Peter also mentions here in verse four about those who scoff at the second coming, continue in their sin, saying nothing has changed since creation. That is simply not true. Jesus, God’s only Son was born of a virgin, lived a sinless, life, died for you and me, and rose on the third day. Part of the problem is many didn’t acknowledge the first Advent (the birth of Jesus) and still believe that God has been silent all these years. God did not send a word but the Word become flesh.

God’s timing is not our timing. God’s timing is perfect, he is never slow but patient with us. Thank you, Lord, for being patient with us. You do not wish for anyone to perish. We may be tempted to see your delay as inactivity instead of grace. In your patience, others will have the opportunity to acknowledge and turn from their sin, being saved. Thank you, Lord, that you showed patience to us and may we have the grace to be patient as you seek to save those that are lost. For I too, “once was lost, but now am found, was blind, but now I see.” Thank you, Lord for your patient grace with us.

Tuesday, December 1, 2015

Tuesday, December 1, 2015

Background: 2 Peter 1:12-21

Focal: 2 Peter 1:16, 20-21

Peter acknowledges that even in the years following Jesus’ death that there were accusations that it was made up, a myth. He speaks plainly to this when he says “we did not follow cleverly devised myths when we made known to you the power and coming of our Lord Jesus Christ.” It was not a myth or made up, rather these events where part of their experiences. “We were eyewitnesses of this majesty.” They saw it firsthand and with their own eyes. This removes all doubt for them. For eyewitness testimony to be true at least two had to agree. The disciples were in agreement to the point it cost most of them their lives.

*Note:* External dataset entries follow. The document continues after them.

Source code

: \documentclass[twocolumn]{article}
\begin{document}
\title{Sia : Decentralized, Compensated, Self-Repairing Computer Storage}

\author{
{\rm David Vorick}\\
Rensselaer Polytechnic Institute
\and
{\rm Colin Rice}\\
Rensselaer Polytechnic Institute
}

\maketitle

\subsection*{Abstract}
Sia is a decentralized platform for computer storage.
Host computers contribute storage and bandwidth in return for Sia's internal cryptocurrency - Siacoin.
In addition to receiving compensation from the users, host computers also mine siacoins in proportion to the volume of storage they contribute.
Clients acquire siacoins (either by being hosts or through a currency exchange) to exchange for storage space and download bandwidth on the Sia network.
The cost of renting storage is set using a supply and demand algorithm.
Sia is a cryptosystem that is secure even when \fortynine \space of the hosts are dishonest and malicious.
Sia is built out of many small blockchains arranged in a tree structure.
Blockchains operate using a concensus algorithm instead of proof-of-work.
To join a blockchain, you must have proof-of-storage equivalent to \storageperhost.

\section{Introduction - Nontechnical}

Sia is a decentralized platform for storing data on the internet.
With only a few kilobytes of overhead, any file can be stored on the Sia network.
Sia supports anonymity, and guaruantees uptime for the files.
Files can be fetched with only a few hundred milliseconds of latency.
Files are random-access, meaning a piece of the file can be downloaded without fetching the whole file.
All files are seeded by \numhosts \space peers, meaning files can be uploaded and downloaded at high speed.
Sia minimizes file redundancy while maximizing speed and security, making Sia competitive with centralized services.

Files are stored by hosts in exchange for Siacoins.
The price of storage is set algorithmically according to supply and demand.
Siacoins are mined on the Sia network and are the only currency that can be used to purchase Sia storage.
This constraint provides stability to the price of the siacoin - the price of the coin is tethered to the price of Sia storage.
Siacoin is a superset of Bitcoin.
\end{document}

Prophecy comes not from man or their interpretation but from God. There has been no prophecy spoken just by the will of man. Men did speak from God as they were carried along by the Holy Spirit. If it came only from a man’s mouth and not God’s heart, then a man could not make it true. If the word is from God it is true always.

What is the point you may ask? The prophecies of scripture point to the Messiah, Jesus. Throughout the Old Testament the word of God spoke to the promise of the Messiah. We learn of his miraculous birth, his confirmation at his baptism, the earthquake at his death, the empty tomb on the third day, his appearances to many people, and his promise to return. God spoke and is faithful. We celebrate this Advent even at we look expectantly to the second. God’s word is truth!